AssignToReference #
Assign each query sequence to the closest entry in barcodes section, using Hamming distance.
( As opposed to HammingCorrect which will correct to the closest barcode sequence).
At start-up the step builds an efficient Hamming-distance index over the database. For every read,
the tag supplied in in_label is looked up in the index and the name of the
closest matching reference entry is written to out_label as a string tag.
When no reference entry falls within max_hamming_distance the output tag is
set to Missing, which can be acted on by a downstream
FilterByTag step.
Missing tags lead to empty strings when exported.
For BAM input, all ‘reads’ from the BAM file independent of alignment status are included.
# 1. Extract the region you want to compare against the reference.
# (Even do so if you're querying with the complete sequence)
[[step]]
action = "ExtractRegion"
source = "read1"
start = 0
length = 50
anchor = "Start"
out_label = "query_seq"
# 2. Look up the extracted sequence in the reference database.
[[step]]
action = "AssignToReference"
in_label = "query_seq"
out_label = "ref_name"
max_hamming_distance = 2
barcodes = 'reference_barcodes'
name_split_character = ' ' # Optional,
[barcodes.reference_barcodes]
from_file = {
filename= "reference.fa"
}
# 3. (Optional) Discard reads that did not match any reference entry.
[[step]]
action = "FilterByTag"
in_label = "ref_name"
keep_or_remove = "keep"
# 4. (Optional) Store the reference name in the read comment.
[[step]]
action = "StoreTagInComment"
in_label = "ref_name"
Parameters #
| Parameter | Type | Required | Description |
|---|---|---|---|
in_label | tag name | yes | Tag holding the query sequence (String or Location tag). |
out_label | tag name | yes | Output tag for the matched reference name (String). |
max_hamming_distance | integer | yes | Maximum allowed Hamming distance. Use 0 for exact matches only. |
barcodes | yes | String | Which barcode section to reference. |
name_split_character | no | Char/byte | Split barcode names at this character when considering equivalence classes (see below) |
Notes #
- All sequences in the reference file must have the same length as the query sequences.
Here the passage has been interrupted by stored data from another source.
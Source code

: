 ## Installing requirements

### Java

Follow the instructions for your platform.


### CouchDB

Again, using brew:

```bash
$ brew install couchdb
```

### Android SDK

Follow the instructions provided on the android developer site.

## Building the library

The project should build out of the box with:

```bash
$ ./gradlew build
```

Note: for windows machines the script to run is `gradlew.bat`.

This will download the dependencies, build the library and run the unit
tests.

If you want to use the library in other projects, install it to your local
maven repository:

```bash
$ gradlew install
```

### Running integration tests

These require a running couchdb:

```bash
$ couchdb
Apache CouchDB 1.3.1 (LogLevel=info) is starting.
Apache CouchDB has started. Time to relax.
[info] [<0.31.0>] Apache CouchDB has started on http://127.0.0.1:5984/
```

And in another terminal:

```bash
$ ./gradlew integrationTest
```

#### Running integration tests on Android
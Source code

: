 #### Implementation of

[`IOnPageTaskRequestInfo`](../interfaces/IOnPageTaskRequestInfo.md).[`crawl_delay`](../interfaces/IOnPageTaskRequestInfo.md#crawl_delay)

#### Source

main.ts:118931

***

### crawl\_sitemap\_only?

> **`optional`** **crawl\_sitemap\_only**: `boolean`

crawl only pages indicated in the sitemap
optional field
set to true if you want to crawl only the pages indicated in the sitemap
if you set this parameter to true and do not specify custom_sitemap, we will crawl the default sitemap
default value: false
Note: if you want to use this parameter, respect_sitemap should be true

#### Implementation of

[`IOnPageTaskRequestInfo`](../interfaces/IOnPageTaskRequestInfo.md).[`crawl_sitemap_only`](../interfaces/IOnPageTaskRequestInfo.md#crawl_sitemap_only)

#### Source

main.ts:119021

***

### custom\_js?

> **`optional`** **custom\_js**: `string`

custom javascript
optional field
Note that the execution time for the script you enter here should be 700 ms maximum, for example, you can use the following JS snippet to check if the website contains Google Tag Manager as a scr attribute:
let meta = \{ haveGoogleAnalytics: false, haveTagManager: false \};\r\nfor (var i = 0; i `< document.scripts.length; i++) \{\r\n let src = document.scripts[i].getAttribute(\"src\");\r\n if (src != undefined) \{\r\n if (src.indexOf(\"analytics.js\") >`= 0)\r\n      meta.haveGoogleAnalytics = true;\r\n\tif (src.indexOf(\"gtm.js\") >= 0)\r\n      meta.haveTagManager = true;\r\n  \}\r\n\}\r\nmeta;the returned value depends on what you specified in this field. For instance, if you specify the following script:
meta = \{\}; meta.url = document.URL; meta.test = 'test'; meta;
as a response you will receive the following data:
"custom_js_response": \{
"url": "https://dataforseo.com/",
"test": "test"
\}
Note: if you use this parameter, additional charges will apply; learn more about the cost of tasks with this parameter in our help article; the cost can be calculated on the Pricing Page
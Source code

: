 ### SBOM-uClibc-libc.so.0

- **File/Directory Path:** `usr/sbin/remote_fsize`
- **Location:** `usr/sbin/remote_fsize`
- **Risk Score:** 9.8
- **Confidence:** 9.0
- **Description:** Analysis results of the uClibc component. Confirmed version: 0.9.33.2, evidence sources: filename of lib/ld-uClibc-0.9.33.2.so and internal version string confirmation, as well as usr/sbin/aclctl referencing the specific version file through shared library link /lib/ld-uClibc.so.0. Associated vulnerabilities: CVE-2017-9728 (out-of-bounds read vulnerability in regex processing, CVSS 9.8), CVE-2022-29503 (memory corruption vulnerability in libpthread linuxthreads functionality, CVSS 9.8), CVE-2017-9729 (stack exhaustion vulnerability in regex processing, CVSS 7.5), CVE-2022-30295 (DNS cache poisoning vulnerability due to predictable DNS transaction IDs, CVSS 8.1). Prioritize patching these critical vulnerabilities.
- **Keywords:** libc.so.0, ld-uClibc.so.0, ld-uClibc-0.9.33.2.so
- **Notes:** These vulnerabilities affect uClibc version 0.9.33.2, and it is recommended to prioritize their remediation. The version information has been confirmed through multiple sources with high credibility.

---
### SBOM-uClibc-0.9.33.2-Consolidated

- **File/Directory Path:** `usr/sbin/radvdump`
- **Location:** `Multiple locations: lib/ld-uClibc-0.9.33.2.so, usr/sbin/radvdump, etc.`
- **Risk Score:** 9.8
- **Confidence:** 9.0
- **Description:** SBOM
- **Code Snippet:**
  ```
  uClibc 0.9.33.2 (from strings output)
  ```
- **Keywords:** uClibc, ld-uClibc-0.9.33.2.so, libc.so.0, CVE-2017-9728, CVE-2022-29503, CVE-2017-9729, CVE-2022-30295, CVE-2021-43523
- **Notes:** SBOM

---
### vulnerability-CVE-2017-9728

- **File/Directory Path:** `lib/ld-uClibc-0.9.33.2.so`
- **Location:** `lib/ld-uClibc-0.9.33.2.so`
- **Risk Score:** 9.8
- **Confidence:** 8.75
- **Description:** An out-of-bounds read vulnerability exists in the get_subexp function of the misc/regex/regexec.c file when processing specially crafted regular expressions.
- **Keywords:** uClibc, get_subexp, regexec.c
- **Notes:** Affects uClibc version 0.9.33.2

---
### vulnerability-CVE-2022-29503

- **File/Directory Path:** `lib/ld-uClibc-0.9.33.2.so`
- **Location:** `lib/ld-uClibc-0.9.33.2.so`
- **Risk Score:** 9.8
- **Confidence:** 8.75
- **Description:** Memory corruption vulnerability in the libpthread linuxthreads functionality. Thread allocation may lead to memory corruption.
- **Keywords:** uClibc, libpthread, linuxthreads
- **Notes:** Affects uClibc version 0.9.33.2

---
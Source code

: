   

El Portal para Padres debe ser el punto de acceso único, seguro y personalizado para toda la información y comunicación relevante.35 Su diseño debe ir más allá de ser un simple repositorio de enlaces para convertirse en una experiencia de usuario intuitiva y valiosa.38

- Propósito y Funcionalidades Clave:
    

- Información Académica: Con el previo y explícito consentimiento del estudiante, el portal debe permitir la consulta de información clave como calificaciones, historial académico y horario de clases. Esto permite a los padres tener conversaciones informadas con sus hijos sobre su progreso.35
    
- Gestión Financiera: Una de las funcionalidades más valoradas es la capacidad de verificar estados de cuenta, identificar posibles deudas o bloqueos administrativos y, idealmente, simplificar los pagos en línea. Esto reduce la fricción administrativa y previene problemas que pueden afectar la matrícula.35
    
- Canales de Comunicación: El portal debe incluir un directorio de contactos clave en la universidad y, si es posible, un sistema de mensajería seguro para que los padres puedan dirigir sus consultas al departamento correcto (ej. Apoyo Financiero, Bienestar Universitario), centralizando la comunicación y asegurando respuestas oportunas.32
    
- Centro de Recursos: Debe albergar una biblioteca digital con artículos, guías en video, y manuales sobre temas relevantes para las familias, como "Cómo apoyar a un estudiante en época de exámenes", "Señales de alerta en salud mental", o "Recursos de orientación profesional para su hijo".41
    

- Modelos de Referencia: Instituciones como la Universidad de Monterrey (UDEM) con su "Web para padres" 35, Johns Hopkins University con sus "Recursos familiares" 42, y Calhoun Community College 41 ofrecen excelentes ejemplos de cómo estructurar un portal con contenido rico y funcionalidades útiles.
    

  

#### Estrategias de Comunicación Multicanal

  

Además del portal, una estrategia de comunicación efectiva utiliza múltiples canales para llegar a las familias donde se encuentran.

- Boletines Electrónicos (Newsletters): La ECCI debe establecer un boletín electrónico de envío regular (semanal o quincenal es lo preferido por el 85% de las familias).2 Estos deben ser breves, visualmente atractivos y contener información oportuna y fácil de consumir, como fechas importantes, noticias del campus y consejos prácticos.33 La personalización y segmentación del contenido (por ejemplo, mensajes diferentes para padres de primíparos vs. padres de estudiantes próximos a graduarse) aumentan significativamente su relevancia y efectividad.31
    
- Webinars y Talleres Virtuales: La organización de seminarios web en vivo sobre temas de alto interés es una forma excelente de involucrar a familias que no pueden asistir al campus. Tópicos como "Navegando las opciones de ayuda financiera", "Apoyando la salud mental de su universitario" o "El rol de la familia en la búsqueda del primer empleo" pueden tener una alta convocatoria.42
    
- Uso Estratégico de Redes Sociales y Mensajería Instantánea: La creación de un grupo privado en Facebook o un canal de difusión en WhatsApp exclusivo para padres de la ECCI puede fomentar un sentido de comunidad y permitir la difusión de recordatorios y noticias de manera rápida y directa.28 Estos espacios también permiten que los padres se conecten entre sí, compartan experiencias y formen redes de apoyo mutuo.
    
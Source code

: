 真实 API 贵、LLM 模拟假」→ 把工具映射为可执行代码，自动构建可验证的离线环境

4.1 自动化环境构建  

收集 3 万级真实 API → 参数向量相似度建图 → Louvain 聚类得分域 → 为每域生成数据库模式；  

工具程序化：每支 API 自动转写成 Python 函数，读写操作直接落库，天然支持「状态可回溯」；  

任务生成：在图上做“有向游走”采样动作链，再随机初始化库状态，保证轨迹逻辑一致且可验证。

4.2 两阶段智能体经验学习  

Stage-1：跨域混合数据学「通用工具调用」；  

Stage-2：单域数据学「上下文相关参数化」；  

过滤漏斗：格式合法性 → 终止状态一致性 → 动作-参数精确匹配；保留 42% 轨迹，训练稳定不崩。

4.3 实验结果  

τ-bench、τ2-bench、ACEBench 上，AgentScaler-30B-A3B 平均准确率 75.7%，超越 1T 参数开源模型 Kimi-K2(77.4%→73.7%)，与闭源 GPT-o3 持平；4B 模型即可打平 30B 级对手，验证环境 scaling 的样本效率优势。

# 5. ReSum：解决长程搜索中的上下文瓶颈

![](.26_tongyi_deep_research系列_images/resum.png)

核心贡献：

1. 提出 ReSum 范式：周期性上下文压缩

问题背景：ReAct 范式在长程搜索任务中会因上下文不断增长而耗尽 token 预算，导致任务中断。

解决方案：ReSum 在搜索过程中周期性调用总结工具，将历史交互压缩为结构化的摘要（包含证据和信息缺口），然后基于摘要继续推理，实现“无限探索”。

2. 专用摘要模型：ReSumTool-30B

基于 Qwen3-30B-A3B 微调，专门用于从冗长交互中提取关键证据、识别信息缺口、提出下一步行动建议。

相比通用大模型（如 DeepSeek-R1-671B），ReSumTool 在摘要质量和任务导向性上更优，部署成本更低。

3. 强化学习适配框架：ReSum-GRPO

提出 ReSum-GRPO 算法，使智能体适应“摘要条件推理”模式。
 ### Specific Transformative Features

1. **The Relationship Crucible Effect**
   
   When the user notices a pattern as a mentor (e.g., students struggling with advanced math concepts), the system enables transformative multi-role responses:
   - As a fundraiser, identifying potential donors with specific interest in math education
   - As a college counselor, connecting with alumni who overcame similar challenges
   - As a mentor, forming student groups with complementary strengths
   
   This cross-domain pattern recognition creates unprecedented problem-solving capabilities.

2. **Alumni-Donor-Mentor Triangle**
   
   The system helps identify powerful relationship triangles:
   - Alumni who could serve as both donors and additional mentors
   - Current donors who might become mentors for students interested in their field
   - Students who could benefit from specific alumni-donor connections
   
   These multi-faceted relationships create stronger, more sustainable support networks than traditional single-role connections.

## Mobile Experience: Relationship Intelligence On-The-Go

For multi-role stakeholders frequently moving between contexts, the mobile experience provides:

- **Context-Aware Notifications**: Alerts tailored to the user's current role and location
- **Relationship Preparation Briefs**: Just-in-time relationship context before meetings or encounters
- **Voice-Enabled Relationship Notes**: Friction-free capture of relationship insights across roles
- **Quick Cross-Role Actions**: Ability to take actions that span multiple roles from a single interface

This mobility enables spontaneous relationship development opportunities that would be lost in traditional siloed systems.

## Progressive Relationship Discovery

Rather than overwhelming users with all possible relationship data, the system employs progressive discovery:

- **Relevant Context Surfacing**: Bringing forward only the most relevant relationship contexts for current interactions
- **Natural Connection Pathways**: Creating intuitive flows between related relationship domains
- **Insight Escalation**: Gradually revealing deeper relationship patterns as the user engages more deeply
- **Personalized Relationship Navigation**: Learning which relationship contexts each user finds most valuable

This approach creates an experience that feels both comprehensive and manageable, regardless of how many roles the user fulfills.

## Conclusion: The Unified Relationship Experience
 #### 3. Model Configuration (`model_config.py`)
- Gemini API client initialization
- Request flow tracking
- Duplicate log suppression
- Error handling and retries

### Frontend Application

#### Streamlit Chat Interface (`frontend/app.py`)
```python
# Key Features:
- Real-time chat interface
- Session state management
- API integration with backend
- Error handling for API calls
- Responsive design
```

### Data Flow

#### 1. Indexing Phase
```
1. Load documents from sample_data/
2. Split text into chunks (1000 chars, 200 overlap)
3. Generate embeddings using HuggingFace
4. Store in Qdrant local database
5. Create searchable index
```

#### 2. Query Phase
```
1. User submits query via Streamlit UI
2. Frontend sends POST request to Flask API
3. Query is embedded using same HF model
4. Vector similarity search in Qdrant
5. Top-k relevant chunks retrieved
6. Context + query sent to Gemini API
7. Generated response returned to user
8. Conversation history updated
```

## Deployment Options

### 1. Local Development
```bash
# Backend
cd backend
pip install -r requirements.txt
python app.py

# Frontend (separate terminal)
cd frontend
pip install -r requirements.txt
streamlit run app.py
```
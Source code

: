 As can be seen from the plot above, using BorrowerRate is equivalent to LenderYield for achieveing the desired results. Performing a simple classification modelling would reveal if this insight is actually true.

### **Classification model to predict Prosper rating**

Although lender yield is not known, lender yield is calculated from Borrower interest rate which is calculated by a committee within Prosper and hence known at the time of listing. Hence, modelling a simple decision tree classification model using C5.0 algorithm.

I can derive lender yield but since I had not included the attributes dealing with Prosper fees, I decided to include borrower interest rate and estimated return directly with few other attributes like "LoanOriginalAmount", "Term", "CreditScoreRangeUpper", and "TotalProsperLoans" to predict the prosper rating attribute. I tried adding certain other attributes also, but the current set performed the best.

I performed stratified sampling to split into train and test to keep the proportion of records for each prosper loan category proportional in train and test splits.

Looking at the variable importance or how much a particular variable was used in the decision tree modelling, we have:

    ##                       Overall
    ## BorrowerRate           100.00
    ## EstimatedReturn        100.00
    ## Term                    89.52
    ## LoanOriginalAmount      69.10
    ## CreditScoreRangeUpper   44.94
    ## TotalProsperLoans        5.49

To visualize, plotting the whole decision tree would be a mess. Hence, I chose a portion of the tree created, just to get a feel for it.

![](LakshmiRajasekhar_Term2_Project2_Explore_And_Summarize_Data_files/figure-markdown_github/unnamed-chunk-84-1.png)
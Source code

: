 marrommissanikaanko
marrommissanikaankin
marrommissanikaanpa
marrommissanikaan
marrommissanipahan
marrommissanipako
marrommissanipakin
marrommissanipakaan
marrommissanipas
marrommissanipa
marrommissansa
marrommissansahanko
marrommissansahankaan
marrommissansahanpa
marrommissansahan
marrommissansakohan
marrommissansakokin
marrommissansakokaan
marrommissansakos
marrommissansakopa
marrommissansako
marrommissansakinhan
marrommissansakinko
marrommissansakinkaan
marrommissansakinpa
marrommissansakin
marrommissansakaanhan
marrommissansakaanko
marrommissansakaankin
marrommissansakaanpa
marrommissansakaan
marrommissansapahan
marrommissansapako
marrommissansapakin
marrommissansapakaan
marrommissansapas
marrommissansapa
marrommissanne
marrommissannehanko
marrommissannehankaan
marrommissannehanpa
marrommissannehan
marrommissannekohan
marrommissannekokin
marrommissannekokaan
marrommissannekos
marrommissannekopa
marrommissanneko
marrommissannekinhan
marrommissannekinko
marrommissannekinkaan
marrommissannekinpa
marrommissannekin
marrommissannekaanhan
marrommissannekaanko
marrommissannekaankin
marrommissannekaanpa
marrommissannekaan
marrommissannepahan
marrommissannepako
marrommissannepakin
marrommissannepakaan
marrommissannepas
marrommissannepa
- If the reference contains duplicate sequences, an error will occur during the initial reading. Multiple sequences leading to the same label are ok.
- The
in_labeltag can be a String tag (e.g. from ExtractRegion) or a Location tag (e.g. from ExtractIUPAC). - Use HammingCorrect instead when you want to correct a tag to one of the barcodes barcodes.
- All barcode sequences must lead to exactly one barcode label - the hamming based equivalence classes must be disjoint.
You can influence this with
name_split_character, fastqrab considers labels equivalent if they’re equal up to the firstname_split_character. The stored sequence is then always the first one defined in your barcode section.